Almost half of the UK’s General Aviation Manufacturers & Traders Association (GAMTA) members have declared themselves to be less optimistic about business prospects than they were 12 months ago. In survey results published at the group’s annual conference on March 6, only 16 percent said they are now more optimistic than they were when the last survey was taken in March last year, six months after September 11.

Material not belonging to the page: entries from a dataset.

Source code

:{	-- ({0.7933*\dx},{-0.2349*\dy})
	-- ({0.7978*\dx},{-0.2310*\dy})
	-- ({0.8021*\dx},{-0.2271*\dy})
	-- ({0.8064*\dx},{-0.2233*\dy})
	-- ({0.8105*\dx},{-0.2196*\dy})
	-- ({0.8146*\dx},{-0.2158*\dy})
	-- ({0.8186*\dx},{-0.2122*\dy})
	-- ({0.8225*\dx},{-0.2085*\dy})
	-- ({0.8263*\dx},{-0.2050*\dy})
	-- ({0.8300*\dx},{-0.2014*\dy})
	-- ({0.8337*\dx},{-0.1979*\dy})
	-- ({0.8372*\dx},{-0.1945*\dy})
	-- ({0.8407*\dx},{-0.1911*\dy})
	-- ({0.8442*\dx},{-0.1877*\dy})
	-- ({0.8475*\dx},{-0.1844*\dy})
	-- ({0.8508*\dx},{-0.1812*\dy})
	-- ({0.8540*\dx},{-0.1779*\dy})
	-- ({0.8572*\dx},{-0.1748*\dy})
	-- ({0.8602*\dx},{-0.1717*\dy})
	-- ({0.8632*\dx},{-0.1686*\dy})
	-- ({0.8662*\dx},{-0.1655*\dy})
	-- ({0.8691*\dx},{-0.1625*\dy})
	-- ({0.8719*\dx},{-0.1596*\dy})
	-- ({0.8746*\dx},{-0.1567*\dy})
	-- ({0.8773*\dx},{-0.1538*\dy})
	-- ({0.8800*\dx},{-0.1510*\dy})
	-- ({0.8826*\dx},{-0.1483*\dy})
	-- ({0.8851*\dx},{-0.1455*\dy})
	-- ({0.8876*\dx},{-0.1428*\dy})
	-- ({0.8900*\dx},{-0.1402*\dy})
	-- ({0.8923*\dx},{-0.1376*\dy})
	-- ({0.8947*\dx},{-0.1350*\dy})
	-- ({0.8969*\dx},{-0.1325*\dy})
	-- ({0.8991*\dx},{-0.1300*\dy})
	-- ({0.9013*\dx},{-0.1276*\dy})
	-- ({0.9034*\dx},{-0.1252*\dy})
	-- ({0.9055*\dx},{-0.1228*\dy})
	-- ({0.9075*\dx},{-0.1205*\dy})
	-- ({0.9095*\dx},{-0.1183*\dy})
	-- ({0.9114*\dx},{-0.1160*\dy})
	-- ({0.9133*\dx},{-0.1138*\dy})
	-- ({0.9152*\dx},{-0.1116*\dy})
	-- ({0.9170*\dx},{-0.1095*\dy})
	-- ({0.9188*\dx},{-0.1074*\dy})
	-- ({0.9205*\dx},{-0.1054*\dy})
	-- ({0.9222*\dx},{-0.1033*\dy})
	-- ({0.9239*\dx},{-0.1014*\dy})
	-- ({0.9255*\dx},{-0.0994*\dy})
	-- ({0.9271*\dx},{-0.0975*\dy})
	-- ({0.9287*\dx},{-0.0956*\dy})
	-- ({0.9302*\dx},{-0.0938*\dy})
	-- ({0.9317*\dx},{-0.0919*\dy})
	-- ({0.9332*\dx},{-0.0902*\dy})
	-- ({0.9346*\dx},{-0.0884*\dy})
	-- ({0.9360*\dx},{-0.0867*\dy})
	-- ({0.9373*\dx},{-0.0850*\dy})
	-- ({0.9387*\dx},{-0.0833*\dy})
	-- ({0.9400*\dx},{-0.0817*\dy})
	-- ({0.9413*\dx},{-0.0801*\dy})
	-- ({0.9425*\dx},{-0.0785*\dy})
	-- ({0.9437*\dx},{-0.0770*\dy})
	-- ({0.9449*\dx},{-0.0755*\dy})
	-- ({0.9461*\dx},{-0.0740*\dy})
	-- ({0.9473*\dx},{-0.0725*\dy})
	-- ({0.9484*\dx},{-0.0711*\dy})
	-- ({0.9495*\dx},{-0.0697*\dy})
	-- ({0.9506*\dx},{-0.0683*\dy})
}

According to GAMTA chief executive Graham Forbes, “The biggest single issue influencing GAMTA members’ outlook is the negative effect of the Iraq uncertainties.” But despite concerns over the war in Iraq, he said that the industry does not appear to be suffering from a long-term “endemic disease.”
The GAMTA survey showed that about 40 percent of corporate flight departments in the UK have reduced their flying activity over the past year. Just over 20 percent of operators have increased activity.
Almost half the executive charter firms surveyed said they flew fewer hours for hire over the past 12 months than in the period preceding last year’s survey. About 20 percent reported an improvement in hours flown. The number of movements reported by airports and FBOs was evenly split at just over 30 percent each among those who reported worse, better and the same traffic levels.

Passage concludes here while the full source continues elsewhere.